INFORMATION SHOWN
== Segment start ==
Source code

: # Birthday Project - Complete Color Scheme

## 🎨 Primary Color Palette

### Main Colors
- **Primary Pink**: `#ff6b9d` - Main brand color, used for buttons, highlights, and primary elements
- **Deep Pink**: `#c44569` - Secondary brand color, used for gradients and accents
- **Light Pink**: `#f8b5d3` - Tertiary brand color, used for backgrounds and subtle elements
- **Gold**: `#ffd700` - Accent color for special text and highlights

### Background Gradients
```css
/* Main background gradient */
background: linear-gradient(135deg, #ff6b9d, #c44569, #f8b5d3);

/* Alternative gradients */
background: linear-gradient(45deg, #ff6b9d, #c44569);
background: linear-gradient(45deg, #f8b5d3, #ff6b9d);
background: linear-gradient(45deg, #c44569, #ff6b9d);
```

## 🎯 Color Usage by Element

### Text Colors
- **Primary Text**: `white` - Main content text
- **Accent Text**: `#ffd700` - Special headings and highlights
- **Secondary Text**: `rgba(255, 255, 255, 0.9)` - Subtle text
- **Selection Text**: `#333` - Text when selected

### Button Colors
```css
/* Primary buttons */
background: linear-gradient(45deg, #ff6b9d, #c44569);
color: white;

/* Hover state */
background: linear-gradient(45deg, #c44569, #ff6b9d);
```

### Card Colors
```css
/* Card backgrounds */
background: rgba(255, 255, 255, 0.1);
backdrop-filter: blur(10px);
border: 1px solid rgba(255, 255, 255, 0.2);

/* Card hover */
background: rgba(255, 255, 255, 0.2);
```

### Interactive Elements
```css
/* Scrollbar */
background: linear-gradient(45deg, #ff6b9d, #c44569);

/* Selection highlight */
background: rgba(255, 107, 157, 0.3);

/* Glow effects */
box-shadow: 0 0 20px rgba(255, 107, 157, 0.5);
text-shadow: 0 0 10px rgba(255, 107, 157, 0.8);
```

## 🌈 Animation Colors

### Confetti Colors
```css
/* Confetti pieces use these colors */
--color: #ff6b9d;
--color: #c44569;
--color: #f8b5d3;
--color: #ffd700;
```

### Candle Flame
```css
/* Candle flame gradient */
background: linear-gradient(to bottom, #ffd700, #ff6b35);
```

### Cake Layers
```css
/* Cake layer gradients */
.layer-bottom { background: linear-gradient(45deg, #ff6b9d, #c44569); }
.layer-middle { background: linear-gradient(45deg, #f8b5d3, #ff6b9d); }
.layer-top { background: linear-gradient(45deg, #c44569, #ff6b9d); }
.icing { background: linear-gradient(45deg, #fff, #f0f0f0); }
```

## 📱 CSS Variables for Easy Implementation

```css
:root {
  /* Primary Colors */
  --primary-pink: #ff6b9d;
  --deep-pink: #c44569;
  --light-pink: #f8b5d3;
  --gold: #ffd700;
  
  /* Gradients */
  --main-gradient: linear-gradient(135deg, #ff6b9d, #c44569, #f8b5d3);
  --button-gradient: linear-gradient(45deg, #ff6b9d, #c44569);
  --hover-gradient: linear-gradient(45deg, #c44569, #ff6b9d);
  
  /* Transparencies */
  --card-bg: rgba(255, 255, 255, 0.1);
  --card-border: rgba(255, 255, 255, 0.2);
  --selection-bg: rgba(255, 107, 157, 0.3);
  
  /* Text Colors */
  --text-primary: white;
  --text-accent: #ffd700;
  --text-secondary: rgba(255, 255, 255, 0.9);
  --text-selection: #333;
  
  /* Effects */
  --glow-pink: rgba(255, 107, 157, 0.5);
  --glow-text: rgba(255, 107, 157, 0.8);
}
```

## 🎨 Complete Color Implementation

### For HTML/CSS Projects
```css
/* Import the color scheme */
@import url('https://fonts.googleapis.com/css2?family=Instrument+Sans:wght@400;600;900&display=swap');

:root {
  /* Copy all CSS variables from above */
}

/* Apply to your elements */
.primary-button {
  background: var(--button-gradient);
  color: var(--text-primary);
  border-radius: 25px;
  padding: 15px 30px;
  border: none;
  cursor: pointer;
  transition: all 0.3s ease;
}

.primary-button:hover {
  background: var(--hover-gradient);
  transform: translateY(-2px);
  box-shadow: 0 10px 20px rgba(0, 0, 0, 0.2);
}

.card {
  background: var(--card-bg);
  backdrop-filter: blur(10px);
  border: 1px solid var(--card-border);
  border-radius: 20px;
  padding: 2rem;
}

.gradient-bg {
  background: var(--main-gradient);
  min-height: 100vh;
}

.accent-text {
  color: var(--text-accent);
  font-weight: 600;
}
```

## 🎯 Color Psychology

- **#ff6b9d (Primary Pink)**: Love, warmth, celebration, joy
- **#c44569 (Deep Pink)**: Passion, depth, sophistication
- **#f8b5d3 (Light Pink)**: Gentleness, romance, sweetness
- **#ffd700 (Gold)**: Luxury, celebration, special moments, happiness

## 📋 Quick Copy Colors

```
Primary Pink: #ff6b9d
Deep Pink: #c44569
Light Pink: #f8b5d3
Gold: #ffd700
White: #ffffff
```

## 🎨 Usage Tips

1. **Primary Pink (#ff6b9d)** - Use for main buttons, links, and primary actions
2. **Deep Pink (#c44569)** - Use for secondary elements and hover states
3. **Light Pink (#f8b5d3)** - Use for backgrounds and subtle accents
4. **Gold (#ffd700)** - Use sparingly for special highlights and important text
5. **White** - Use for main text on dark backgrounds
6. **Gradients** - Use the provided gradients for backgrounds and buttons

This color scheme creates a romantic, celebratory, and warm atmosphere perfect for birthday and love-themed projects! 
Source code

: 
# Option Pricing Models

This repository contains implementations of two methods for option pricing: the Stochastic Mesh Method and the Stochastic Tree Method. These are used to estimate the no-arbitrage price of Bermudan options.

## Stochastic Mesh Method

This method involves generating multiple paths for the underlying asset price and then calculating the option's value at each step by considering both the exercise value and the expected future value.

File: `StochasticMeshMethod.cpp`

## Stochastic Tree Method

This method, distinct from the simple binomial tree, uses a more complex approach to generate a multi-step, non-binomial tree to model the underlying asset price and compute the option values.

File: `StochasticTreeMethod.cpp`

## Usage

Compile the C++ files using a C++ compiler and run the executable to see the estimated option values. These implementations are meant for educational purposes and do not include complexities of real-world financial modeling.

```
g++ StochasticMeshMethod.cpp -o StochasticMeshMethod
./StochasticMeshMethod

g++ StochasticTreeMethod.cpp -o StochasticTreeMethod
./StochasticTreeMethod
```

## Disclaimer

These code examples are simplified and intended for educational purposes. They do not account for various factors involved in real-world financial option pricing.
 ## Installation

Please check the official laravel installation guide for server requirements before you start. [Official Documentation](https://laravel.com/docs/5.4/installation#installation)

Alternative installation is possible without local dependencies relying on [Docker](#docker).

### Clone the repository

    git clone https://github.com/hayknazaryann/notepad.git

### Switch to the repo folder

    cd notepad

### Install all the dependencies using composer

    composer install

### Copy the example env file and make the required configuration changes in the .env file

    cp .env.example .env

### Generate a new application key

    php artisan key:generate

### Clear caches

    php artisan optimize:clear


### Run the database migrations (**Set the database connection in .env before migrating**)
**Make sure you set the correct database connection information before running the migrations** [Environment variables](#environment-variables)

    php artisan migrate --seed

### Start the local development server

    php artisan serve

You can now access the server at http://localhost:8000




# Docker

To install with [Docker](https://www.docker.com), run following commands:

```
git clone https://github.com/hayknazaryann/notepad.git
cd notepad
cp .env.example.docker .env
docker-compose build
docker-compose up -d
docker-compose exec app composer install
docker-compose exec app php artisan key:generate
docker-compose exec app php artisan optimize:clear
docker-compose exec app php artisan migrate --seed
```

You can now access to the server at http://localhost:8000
== Segment end ==
Repeat each line above exactly as it stands.

RESULT OF THIS TASK
Source code

: # Birthday Project - Complete Color Scheme

## 🎨 Primary Color Palette

### Main Colors
- **Primary Pink**: `#ff6b9d` - Main brand color, used for buttons, highlights, and primary elements
- **Deep Pink**: `#c44569` - Secondary brand color, used for gradients and accents
- **Light Pink**: `#f8b5d3` - Tertiary brand color, used for backgrounds and subtle elements
- **Gold**: `#ffd700` - Accent color for special text and highlights

### Background Gradients
```css
/* Main background gradient */
background: linear-gradient(135deg, #ff6b9d, #c44569, #f8b5d3);

/* Alternative gradients */
background: linear-gradient(45deg, #ff6b9d, #c44569);
background: linear-gradient(45deg, #f8b5d3, #ff6b9d);
background: linear-gradient(45deg, #c44569, #ff6b9d);
```

## 🎯 Color Usage by Element

### Text Colors
- **Primary Text**: `white` - Main content text
- **Accent Text**: `#ffd700` - Special headings and highlights
- **Secondary Text**: `rgba(255, 255, 255, 0.9)` - Subtle text
- **Selection Text**: `#333` - Text when selected

### Button Colors
```css
/* Primary buttons */
background: linear-gradient(45deg, #ff6b9d, #c44569);
color: white;

/* Hover state */
background: linear-gradient(45deg, #c44569, #ff6b9d);
```

### Card Colors
```css
/* Card backgrounds */
background: rgba(255, 255, 255, 0.1);
backdrop-filter: blur(10px);
border: 1px solid rgba(255, 255, 255, 0.2);

/* Card hover */
background: rgba(255, 255, 255, 0.2);
```

### Interactive Elements
```css
/* Scrollbar */
background: linear-gradient(45deg, #ff6b9d, #c44569);

/* Selection highlight */
background: rgba(255, 107, 157, 0.3);

/* Glow effects */
box-shadow: 0 0 20px rgba(255, 107, 157, 0.5);
text-shadow: 0 0 10px rgba(255, 107, 157, 0.8);
```

## 🌈 Animation Colors

### Confetti Colors
```css
/* Confetti pieces use these colors */
--color: #ff6b9d;
--color: #c44569;
--color: #f8b5d3;
--color: #ffd700;
```

### Candle Flame
```css
/* Candle flame gradient */
background: linear-gradient(to bottom, #ffd700, #ff6b35);
```

### Cake Layers
```css
/* Cake layer gradients */
.layer-bottom { background: linear-gradient(45deg, #ff6b9d, #c44569); }
.layer-middle { background: linear-gradient(45deg, #f8b5d3, #ff6b9d); }
.layer-top { background: linear-gradient(45deg, #c44569, #ff6b9d); }
.icing { background: linear-gradient(45deg, #fff, #f0f0f0); }
```

## 📱 CSS Variables for Easy Implementation

```css
:root {
  /* Primary Colors */
  --primary-pink: #ff6b9d;
  --deep-pink: #c44569;
  --light-pink: #f8b5d3;
  --gold: #ffd700;
  
  /* Gradients */
  --main-gradient: linear-gradient(135deg, #ff6b9d, #c44569, #f8b5d3);
  --button-gradient: linear-gradient(45deg, #ff6b9d, #c44569);
  --hover-gradient: linear-gradient(45deg, #c44569, #ff6b9d);
  
  /* Transparencies */
  --card-bg: rgba(255, 255, 255, 0.1);
  --card-border: rgba(255, 255, 255, 0.2);
  --selection-bg: rgba(255, 107, 157, 0.3);
  
  /* Text Colors */
  --text-primary: white;
  --text-accent: #ffd700;
  --text-secondary: rgba(255, 255, 255, 0.9);
  --text-selection: #333;
  
  /* Effects */
  --glow-pink: rgba(255, 107, 157, 0.5);
  --glow-text: rgba(255, 107, 157, 0.8);
}
```

## 🎨 Complete Color Implementation

### For HTML/CSS Projects
```css
/* Import the color scheme */
@import url('https://fonts.googleapis.com/css2?family=Instrument+Sans:wght@400;600;900&display=swap');

:root {
  /* Copy all CSS variables from above */
}

/* Apply to your elements */
.primary-button {
  background: var(--button-gradient);
  color: var(--text-primary);
  border-radius: 25px;
  padding: 15px 30px;
  border: none;
  cursor: pointer;
  transition: all 0.3s ease;
}

.primary-button:hover {
  background: var(--hover-gradient);
  transform: translateY(-2px);
  box-shadow: 0 10px 20px rgba(0, 0, 0, 0.2);
}

.card {
  background: var(--card-bg);
  backdrop-filter: blur(10px);
  border: 1px solid var(--card-border);
  border-radius: 20px;
  padding: 2rem;
}

.gradient-bg {
  background: var(--main-gradient);
  min-height: 100vh;
}

.accent-text {
  color: var(--text-accent);
  font-weight: 600;
}
```

## 🎯 Color Psychology

- **#ff6b9d (Primary Pink)**: Love, warmth, celebration, joy
- **#c44569 (Deep Pink)**: Passion, depth, sophistication
- **#f8b5d3 (Light Pink)**: Gentleness, romance, sweetness
- **#ffd700 (Gold)**: Luxury, celebration, special moments, happiness

## 📋 Quick Copy Colors

```
Primary Pink: #ff6b9d
Deep Pink: #c44569
Light Pink: #f8b5d3
Gold: #ffd700
White: #ffffff
```

## 🎨 Usage Tips

1. **Primary Pink (#ff6b9d)** - Use for main buttons, links, and primary actions
2. **Deep Pink (#c44569)** - Use for secondary elements and hover states
3. **Light Pink (#f8b5d3)** - Use for backgrounds and subtle accents
4. **Gold (#ffd700)** - Use sparingly for special highlights and important text
5. **White** - Use for main text on dark backgrounds
6. **Gradients** - Use the provided gradients for backgrounds and buttons

This color scheme creates a romantic, celebratory, and warm atmosphere perfect for birthday and love-themed projects! 
Source code

: 
# Option Pricing Models

This repository contains implementations of two methods for option pricing: the Stochastic Mesh Method and the Stochastic Tree Method. These are used to estimate the no-arbitrage price of Bermudan options.

## Stochastic Mesh Method

This method involves generating multiple paths for the underlying asset price and then calculating the option's value at each step by considering both the exercise value and the expected future value.

File: `StochasticMeshMethod.cpp`

## Stochastic Tree Method

This method, distinct from the simple binomial tree, uses a more complex approach to generate a multi-step, non-binomial tree to model the underlying asset price and compute the option values.

File: `StochasticTreeMethod.cpp`

## Usage

Compile the C++ files using a C++ compiler and run the executable to see the estimated option values. These implementations are meant for educational purposes and do not include complexities of real-world financial modeling.

```
g++ StochasticMeshMethod.cpp -o StochasticMeshMethod
./StochasticMeshMethod

g++ StochasticTreeMethod.cpp -o StochasticTreeMethod
./StochasticTreeMethod
```

## Disclaimer

These code examples are simplified and intended for educational purposes. They do not account for various factors involved in real-world financial option pricing.
 ## Installation

Please check the official laravel installation guide for server requirements before you start. [Official Documentation](https://laravel.com/docs/5.4/installation#installation)

Alternative installation is possible without local dependencies relying on [Docker](#docker).

### Clone the repository

    git clone https://github.com/hayknazaryann/notepad.git

### Switch to the repo folder

    cd notepad

### Install all the dependencies using composer

    composer install

### Copy the example env file and make the required configuration changes in the .env file

    cp .env.example .env

### Generate a new application key

    php artisan key:generate

### Clear caches

    php artisan optimize:clear


### Run the database migrations (**Set the database connection in .env before migrating**)
**Make sure you set the correct database connection information before running the migrations** [Environment variables](#environment-variables)

    php artisan migrate --seed

### Start the local development server

    php artisan serve

You can now access the server at http://localhost:8000




# Docker

To install with [Docker](https://www.docker.com), run following commands:

```
git clone https://github.com/hayknazaryann/notepad.git
cd notepad
cp .env.example.docker .env
docker-compose build
docker-compose up -d
docker-compose exec app composer install
docker-compose exec app php artisan key:generate
docker-compose exec app php artisan optimize:clear
docker-compose exec app php artisan migrate --seed
```

You can now access to the server at http://localhost:8000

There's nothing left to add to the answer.